Exercise data: Begin

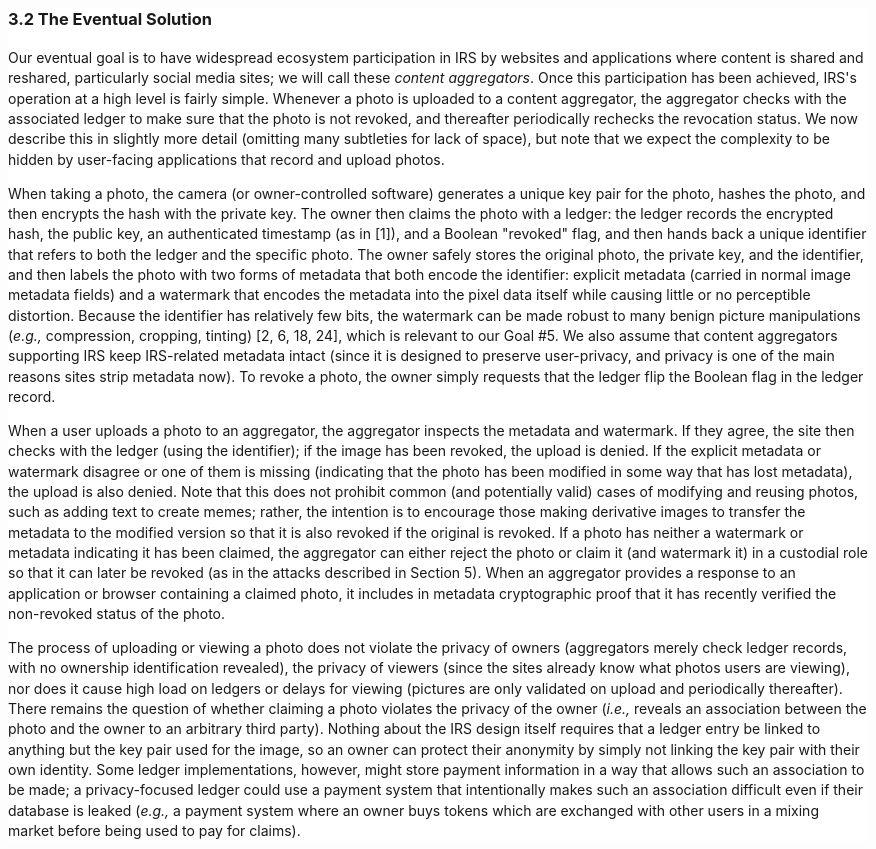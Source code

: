 ### 3.2 The Eventual Solution

Our eventual goal is to have widespread ecosystem participation in IRS by websites and applications where content is shared and reshared, particularly social media sites; we will call these *content aggregators*. Once this participation has been achieved, IRS's operation at a high level is fairly simple. Whenever a photo is uploaded to a content aggregator, the aggregator checks with the associated ledger to make sure that the photo is not revoked, and thereafter periodically rechecks the revocation status. We now describe this in slightly more detail (omitting many subtleties for lack of space), but note that we expect the complexity to be hidden by user-facing applications that record and upload photos.

When taking a photo, the camera (or owner-controlled software) generates a unique key pair for the photo, hashes the photo, and then encrypts the hash with the private key. The owner then claims the photo with a ledger: the ledger records the encrypted hash, the public key, an authenticated timestamp (as in [1]), and a Boolean "revoked" flag, and then hands back a unique identifier that refers to both the ledger and the specific photo. The owner safely stores the original photo, the private key, and the identifier, and then labels the photo with two forms of metadata that both encode the identifier: explicit metadata (carried in normal image metadata fields)
and a watermark that encodes the metadata into the pixel data itself while causing little or no perceptible distortion. Because the identifier has relatively few bits, the watermark can be made robust to many benign picture manipulations (*e.g.,* compression, cropping, tinting) [2, 6, 18, 24], which is relevant to our Goal \#5. We also assume that content aggregators supporting IRS keep IRS-related metadata intact (since it is designed to preserve user-privacy, and privacy is one of the main reasons sites strip metadata now). To revoke a photo, the owner simply requests that the ledger flip the Boolean flag in the ledger record.

When a user uploads a photo to an aggregator, the aggregator inspects the metadata and watermark. If they agree, the site then checks with the ledger (using the identifier); if the image has been revoked, the upload is denied. If the explicit metadata or watermark disagree or one of them is missing (indicating that the photo has been modified in some way that has lost metadata), the upload is also denied. Note that this does not prohibit common (and potentially valid) cases of modifying and reusing photos, such as adding text to create memes; rather, the intention is to encourage those making derivative images to transfer the metadata to the modified version so that it is also revoked if the original is revoked. If a photo has neither a watermark or metadata indicating it has been claimed, the aggregator can either reject the photo or claim it (and watermark it) in a custodial role so that it can later be revoked (as in the attacks described in Section 5). When an aggregator provides a response to an application or browser containing a claimed photo, it includes in metadata cryptographic proof that it has recently verified the non-revoked status of the photo.

The process of uploading or viewing a photo does not violate the privacy of owners (aggregators merely check ledger records, with no ownership identification revealed), the privacy of viewers (since the sites already know what photos users are viewing), nor does it cause high load on ledgers or delays for viewing (pictures are only validated on upload and periodically thereafter). There remains the question of whether claiming a photo violates the privacy of the owner (*i.e.,* reveals an association between the photo and the owner to an arbitrary third party). Nothing about the IRS design itself requires that a ledger entry be linked to anything but the key pair used for the image, so an owner can protect their anonymity by simply not linking the key pair with their own identity. Some ledger implementations, however, might store payment information in a way that allows such an association to be made; a privacy-focused ledger could use a payment system that intentionally makes such an association difficult even if their database is leaked (*e.g.,* a payment system where an owner buys tokens which are exchanged with other users in a mixing market before being used to pay for claims).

Exercise data: End

» To do:
Your answer must be an exact transcription of every entry, minus the pictures.

» Output below:
Source code

: ### 3.2 The Eventual Solution

Our eventual goal is to have widespread ecosystem participation in IRS by websites and applications where content is shared and reshared, particularly social media sites; we will call these *content aggregators*. Once this participation has been achieved, IRS's operation at a high level is fairly simple. Whenever a photo is uploaded to a content aggregator, the aggregator checks with the associated ledger to make sure that the photo is not revoked, and thereafter periodically rechecks the revocation status. We now describe this in slightly more detail (omitting many subtleties for lack of space), but note that we expect the complexity to be hidden by user-facing applications that record and upload photos.

When taking a photo, the camera (or owner-controlled software) generates a unique key pair for the photo, hashes the photo, and then encrypts the hash with the private key. The owner then claims the photo with a ledger: the ledger records the encrypted hash, the public key, an authenticated timestamp (as in [1]), and a Boolean "revoked" flag, and then hands back a unique identifier that refers to both the ledger and the specific photo. The owner safely stores the original photo, the private key, and the identifier, and then labels the photo with two forms of metadata that both encode the identifier: explicit metadata (carried in normal image metadata fields)
and a watermark that encodes the metadata into the pixel data itself while causing little or no perceptible distortion. Because the identifier has relatively few bits, the watermark can be made robust to many benign picture manipulations (*e.g.,* compression, cropping, tinting) [2, 6, 18, 24], which is relevant to our Goal \#5. We also assume that content aggregators supporting IRS keep IRS-related metadata intact (since it is designed to preserve user-privacy, and privacy is one of the main reasons sites strip metadata now). To revoke a photo, the owner simply requests that the ledger flip the Boolean flag in the ledger record.

When a user uploads a photo to an aggregator, the aggregator inspects the metadata and watermark. If they agree, the site then checks with the ledger (using the identifier); if the image has been revoked, the upload is denied. If the explicit metadata or watermark disagree or one of them is missing (indicating that the photo has been modified in some way that has lost metadata), the upload is also denied. Note that this does not prohibit common (and potentially valid) cases of modifying and reusing photos, such as adding text to create memes; rather, the intention is to encourage those making derivative images to transfer the metadata to the modified version so that it is also revoked if the original is revoked. If a photo has neither a watermark or metadata indicating it has been claimed, the aggregator can either reject the photo or claim it (and watermark it) in a custodial role so that it can later be revoked (as in the attacks described in Section 5). When an aggregator provides a response to an application or browser containing a claimed photo, it includes in metadata cryptographic proof that it has recently verified the non-revoked status of the photo.

The process of uploading or viewing a photo does not violate the privacy of owners (aggregators merely check ledger records, with no ownership identification revealed), the privacy of viewers (since the sites already know what photos users are viewing), nor does it cause high load on ledgers or delays for viewing (pictures are only validated on upload and periodically thereafter). There remains the question of whether claiming a photo violates the privacy of the owner (*i.e.,* reveals an association between the photo and the owner to an arbitrary third party). Nothing about the IRS design itself requires that a ledger entry be linked to anything but the key pair used for the image, so an owner can protect their anonymity by simply not linking the key pair with their own identity. Some ledger implementations, however, might store payment information in a way that allows such an association to be made; a privacy-focused ledger could use a payment system that intentionally makes such an association difficult even if their database is leaked (*e.g.,* a payment system where an owner buys tokens which are exchanged with other users in a mixing market before being used to pay for claims).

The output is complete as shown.